Law school is a lot of reading. In fact, it is about 90% reading. I am immune to long, difficult books now. Reading 1,000 pages of War and Peace is a pleasure after reading any portion of Restatement of (Second) of Contracts. The reading required in law school has definitely prepared me to homeschool.

It takes a tough teacher to assign The Brothers Karamazov to a group of high school students and walk them through it. It takes an absolutely immune to hard books teacher to get them through Social Contract or Second Treatise on Civil Government. But Locke and Rosseau are so foundational to understanding why the world is the way it is and how governments function that I am more afraid of them not understanding their world than I am of them not understanding some of what Locke is getting at.

Research

Quite a bit of getting along in this world and being a good citizen means doing your own research. Kids need to have looked for enough information on their own that figuring out something like who to vote for or how to clear their name when their identity has been stolen doesn’t feel completely overwhelming. Law school is research oriented. Not the double-blind, placebo controlled kind, but rather the kind learned from Aristotle’s Rhetoric – how do I use what was said here to prove my point in this unrelated issue? Do enough research and you will come across something that fits. There is truly nothing new under the sun. Then apply that research to the issue at hand. Just don’t argue with your spouse that way.

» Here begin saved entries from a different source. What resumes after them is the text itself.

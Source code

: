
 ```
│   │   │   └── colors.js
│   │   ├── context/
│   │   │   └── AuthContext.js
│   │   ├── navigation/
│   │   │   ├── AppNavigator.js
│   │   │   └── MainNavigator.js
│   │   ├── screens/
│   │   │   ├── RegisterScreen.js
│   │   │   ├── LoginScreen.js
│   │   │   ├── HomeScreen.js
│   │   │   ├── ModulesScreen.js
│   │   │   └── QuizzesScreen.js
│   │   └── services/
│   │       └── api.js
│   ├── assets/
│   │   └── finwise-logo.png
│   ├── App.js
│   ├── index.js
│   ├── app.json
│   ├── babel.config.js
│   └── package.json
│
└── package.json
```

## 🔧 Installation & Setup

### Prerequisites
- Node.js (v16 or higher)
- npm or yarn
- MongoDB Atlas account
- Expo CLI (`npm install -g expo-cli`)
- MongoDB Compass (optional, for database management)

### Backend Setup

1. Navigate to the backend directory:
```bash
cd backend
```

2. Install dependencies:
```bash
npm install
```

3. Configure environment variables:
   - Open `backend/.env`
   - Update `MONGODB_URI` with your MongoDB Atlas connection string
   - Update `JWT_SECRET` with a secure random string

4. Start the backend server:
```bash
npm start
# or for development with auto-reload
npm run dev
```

Much can be said about the writing that goes right along with research. Though law school writing is a bit technical in form, that the writing must be persuasive is of great value when it comes to teaching writing.

Analysis

And finally we come to my favorite. Law school requires constant analysis. Case after case, day after day, for three long years you analyze and synthesize. This is real critical thinking. But it doesn’t have to wait for law school. It begins with making distinctions and seeing resemblances or comparing and contrasting. If you are using the Five Common Topics for everything from science to history, you are already doing this. If not, start by asking how things are different and how they are the same. You can almost always get a kid talking if you start with movies – how was this Marvel movie different than previous ones and how was it similar? How about Avengers and Justice League comparison and contrast? Star Wars trilogies? Old movies and their modern re-makes?

Then you can move on to an era of history. We based our government system on ancient Greece and Rome. How is our current situation similar to theirs? Don’t dig too deep in this one. I don’t want to give you nightmares. Compare and contrast cultures, famous leaders, modern and ancient heroes, and poets. My rhetoric students enjoyed finding a Marvel Cinematic Universe character to compare to the major Greek heroes in the Iliad and the Odyssey. They insisted on Achilles being likened to Iron Man and Odysseus to Captain America, Agamemnon to the Hulk and the Ajaxes to Hawkeye.

Economics systems can be compared and contrasted, particularly after students have read both The Communist Manifesto and Wealth of Nations. Circe Institute’s Lost Tools of Writing teaches this important thinking tool very well.

How ___ has prepared me to homeschool

The take home point is not that you should go to law school to prepare to homeschool. I hope to get you thinking how your unique combination of education, work experience, and life experience has prepared you to homeschool with excellence. An education degree is not necessary to teach your own children. A corporate background can be used to keep your homeschool organized and functioning well. A retail background can help you teach communication and persuasion. An arts background lends well to co-oping in order to share strengths.

Almost anything you have done can be a benefit to your homeschool. It helps to make a list. Brainstorm the classes you excelled in, continuing education classes, job experiences, skills you have picked up, computer programs you have learned, and things you do well. Then imagine how those gifts, skills, and education can better your homeschool journey. How will you apply your education and experiences to your advantage in creating an exceptional home education?